The fashion industry could become 80 percent circular by 2030 if there is an increased investment in the existing recycling technologies and infrastructures, said a new report on Monday.
The findings are based on an independent analysis and learning from the Circular Fashion Partnership in Bangladesh - a cross-sectoral project to scale post-industrial recycling and capture textile value domestically in Bangladesh - one of the largest garment producing countries in the world, reports UNB.
In the wake of COP26, Global Fashion Agenda (GFA) , the leading non-profit for industry collaboration on sustainability in fashion, and its Strategic Knowledge Partner, McKinsey & Company, have published the new report - Scaling Circularity - which reveals the opportunities and investment required to scale circular fashion systems.
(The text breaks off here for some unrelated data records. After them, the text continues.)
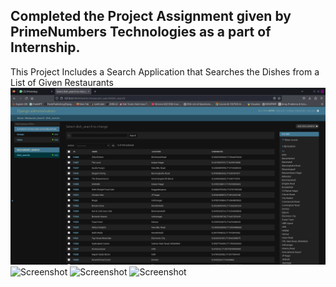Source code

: ## Completed the Project Assignment given by PrimeNumbers Technologies as a part of Internship.
 This Project Includes a Search Application that Searches the Dishes from a List of Given Restaurants
![Screenshot](https://github.com/purple-claw/Restaurant_Query/blob/master/Screenshot_2024-07-13_06_51_55.png)
![Screenshot](assets/screenshot.png)
![Screenshot](assets/screenshot.png)
![Screenshot](assets/screenshot.png)

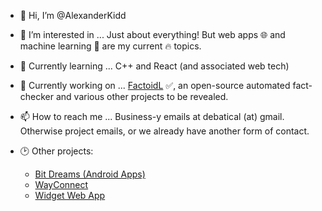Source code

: - 👋 Hi, I’m @AlexanderKidd
- 👀 I’m interested in ... Just about everything! But web apps 🌐 and machine learning 🤖 are my current 🔥 topics.
- 🌱 Currently learning ... C++ and React (and associated web tech)
- 🧱 Currently working on ... [FactoidL](https://github.com/AlexanderKidd/FactoidL) ✅, an open-source automated fact-checker and various other projects to be revealed.
- 📫 How to reach me ... Business-y emails at debatical (at) gmail. Otherwise project emails, or we already have another form of contact.

- 🕑 Other projects:
  - [Bit Dreams (Android Apps)](https://play.google.com/store/apps/dev?id=7190442441456634365)
  - [WayConnect](https://wayconnect-landscapes.herokuapp.com/)
  - [Widget Web App](https://widgetapp.azurewebsites.net/)

<!---
AlexanderKidd/AlexanderKidd is a ✨ special ✨ repository because its `README.md` (this file) appears on your GitHub profile.
--->
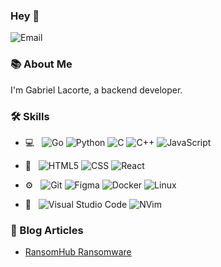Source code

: ### Hey 👋    
![Email](https://img.shields.io/badge/Email-gabriellacorte@posteo.com-blue?style=flat-square&logo=mail)

### 📚 About Me   

I'm Gabriel Lacorte, a backend developer. 

### 🛠 Skills
- 💻 &nbsp;
  ![Go](https://img.shields.io/badge/-Go-555555?style=flat&logo=go)
  ![Python](https://img.shields.io/badge/-Python-555555?style=flat&logo=python)
  ![C](https://img.shields.io/badge/C-555555?style=flat-square&logo=C%2B%2B&logoColor=007396)
  ![C++](https://img.shields.io/badge/C++-555555?style=flat-square&logo=C%2B%2B&logoColor=007396)
  ![JavaScript](https://img.shields.io/badge/-JavaScript-555555?style=flat&logo=javascript)
- 👀 &nbsp;
  ![HTML5](https://img.shields.io/badge/-HTML5-555555?style=flat&logo=HTML5)
  ![CSS](https://img.shields.io/badge/-CSS-555555?style=flat&logo=CSS3&logoColor=1572B6)
  ![React](https://img.shields.io/badge/-React-555555?style=flat&logo=react&logoColor=26C6DA)
  
- ⚙️ &nbsp;
  ![Git](https://img.shields.io/badge/-Git-555555?style=flat&logo=git)
  ![Figma](https://img.shields.io/badge/-Figma-555555?style=flat&logo=figma)
  ![Docker](https://img.shields.io/badge/-Docker-555555?style=flat&logo=docker)
  ![Linux](https://img.shields.io/badge/-Linux-555555?style=flat&logo=linux)
- 🔧 &nbsp;
  ![Visual Studio Code](https://img.shields.io/badge/-VSCode-555555?style=flat&logo=vscode&logoColor=007ACC)
  ![NVim](https://img.shields.io/badge/-NeoVim-555555?style=flat&logo=neovim&logoColor=2C2255)
  
### 📃 Blog Articles
- [RansomHub Ransomware](https://www.lacorte.city/blog/02-ransomhub-ransomware)
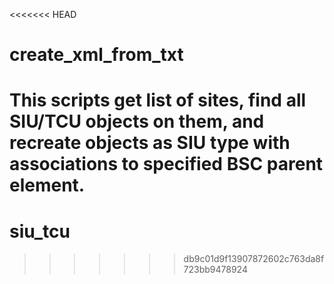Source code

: <<<<<<< HEAD
# create_xml_from_txt

This scripts get list of sites, find all SIU/TCU objects on them, and recreate objects as SIU type with associations to specified BSC parent element.
=======
# siu_tcu
>>>>>>> db9c01d9f13907872602c763da8f723bb9478924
The clothing and textile industry accounts for 4% of global CO2eq emissions, equivalent to the emissions of France, Germany and UK combined, and material production is the largest polluter within the value chain – accounting for 70% of fashion’s greenhouse gas (GHG) emissions.
Yet currently, less than 1% of material used to produce clothing is recycled into new clothing, representing a loss of more than 100 billion USD worth of materials each year.
Therefore, the report says, scaling circularity is crucial to deliver the radical emissions reduction needed to meet the Paris Agreement’s 1.5 degree pathway and the other ambitious climate targets that were recently announced at COP26.
Scaling Circularity modeled the potential for scaling textile recycling across the full value chain in 2035 based on existing technologies.
This analysis suggests current technologies have the potential to deliver 75% textile-to-textile recycling into the fashion system, and a further 5% recycled feedstock from other industries. The analysis also indicated that major recycling technologies deliver better environmental outcomes across GHG emissions, water depletion and land use.